-- Problem to solve --
At the line containing "- Enhance the", begin retyping, and continue word for word until the records below run out.

(Collected data entries)

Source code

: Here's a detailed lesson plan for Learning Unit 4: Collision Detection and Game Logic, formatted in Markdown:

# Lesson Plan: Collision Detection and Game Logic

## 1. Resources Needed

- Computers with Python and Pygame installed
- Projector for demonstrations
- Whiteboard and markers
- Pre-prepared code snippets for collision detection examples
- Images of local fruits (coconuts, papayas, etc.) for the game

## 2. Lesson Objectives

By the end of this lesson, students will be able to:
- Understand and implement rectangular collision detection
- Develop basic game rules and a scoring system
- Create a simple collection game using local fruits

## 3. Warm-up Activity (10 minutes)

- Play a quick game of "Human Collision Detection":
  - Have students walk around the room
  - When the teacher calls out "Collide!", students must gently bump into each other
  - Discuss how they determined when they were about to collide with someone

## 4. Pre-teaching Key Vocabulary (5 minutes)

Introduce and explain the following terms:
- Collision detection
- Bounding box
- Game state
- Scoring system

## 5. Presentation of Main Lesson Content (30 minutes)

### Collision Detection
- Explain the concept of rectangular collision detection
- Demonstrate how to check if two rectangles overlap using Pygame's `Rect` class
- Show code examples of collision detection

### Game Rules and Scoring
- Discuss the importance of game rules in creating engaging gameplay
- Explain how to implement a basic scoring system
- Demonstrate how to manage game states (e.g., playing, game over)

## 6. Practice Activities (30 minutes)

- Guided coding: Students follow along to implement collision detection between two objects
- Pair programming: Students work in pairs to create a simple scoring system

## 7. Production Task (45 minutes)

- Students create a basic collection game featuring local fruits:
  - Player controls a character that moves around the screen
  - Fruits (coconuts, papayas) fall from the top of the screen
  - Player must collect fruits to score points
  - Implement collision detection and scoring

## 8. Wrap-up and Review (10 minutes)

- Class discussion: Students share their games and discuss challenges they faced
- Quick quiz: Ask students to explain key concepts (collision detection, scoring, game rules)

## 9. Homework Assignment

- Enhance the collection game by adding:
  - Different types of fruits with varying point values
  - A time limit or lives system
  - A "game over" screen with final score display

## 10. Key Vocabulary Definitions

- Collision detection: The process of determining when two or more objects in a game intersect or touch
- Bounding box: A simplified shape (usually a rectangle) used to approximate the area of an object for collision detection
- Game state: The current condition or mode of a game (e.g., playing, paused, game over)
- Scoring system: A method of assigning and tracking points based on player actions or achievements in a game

-- Solved exercise --
- Enhance the collection game by adding:
  - Different types of fruits with varying point values
  - A time limit or lives system
  - A "game over" screen with final score display

## 10. Key Vocabulary Definitions

- Collision detection: The process of determining when two or more objects in a game intersect or touch
- Bounding box: A simplified shape (usually a rectangle) used to approximate the area of an object for collision detection
- Game state: The current condition or mode of a game (e.g., playing, paused, game over)
- Scoring system: A method of assigning and tracking points based on player actions or achievements in a game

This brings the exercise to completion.